Rose Lu, our NZ writer-in-residence, joined in a warm and open conversation with Randell Cottage Trustee Francis Cooke, at the National Library on 23 September 2022, hosted by the Friends of the Randell Cottage Writers Trust.
Robyn Skrzyńska, Secretary of the Friends, reports that Rose read from the first essay in her collection All Who Live On Islands, which reflected the multiple themes of her writing: place is significant as she had spent her early years adjusting to the changes she encountered in her many primary schools; her rock climbing passion she described has being ‘obsessive’ and ‘immersive’; language and her use of English interspersed with Chinese languages, including her parents’ Chongming dialect with Moon, one of her main characters in the writing project she is undertaking at the Cottage, being fluent in Mandarin and English.
The project follows the story of Moon, a second-generation Chinese-New Zealander, and Hsiao-Han, who migrated to Aotearoa New Zealand in her mid-twenties. Rose says: “I want this book to be divorced from the expectation that POC are thinking about their race in relation to a Pākehā majority, by having the primary dialogue be between Chinese and Taiwanese characters. I also want to challenge mainstream notions of representation. We all have complicated relationships to home, family and language, and I want to write a story set across different times and generations to explore that.”
Francis observed that a recent wave of young NZ Chinese writers were ‘writing their reality into NZ literature’, such as Nina Mingya Powles, Chris Tse, Sharon Lam, Vanessa Mei Crofskey and Rosabel Tan. Rose agreed and discussed her current participation in a seminar of twenty-four American and New Zealand writers, all of whom whakapapa to Asia, and her observations of the difference between the experiences of the American and New Zealand writers.
Francis asked Rose about her passion for writing about food, and she explained how closely it was related for her to culture, family, and home. She was always delighted when readers reached out to her via social media. She believed her family had been very generous with the information about them that she has put in her writing.
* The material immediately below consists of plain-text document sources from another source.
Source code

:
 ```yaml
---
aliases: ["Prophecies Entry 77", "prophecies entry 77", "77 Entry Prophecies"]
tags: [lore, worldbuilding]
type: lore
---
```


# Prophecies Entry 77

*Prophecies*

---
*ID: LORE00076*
Her mother, usually a very private person, said that the fact that Rose had published all the family secrets was her ‘gift to Rose’.
Francis commented that she wrote honestly about sex and sexuality, to which Rose said that the challenge for her was the representation of an Asian woman in literature and that the issue of race in a dating situation is a minefield.
In answer to a question from the audience about her experience at Randell Cottage, Rose enthused over the peace and quiet, the sound of birds, as well as the proximity by train and bus to the city and beyond.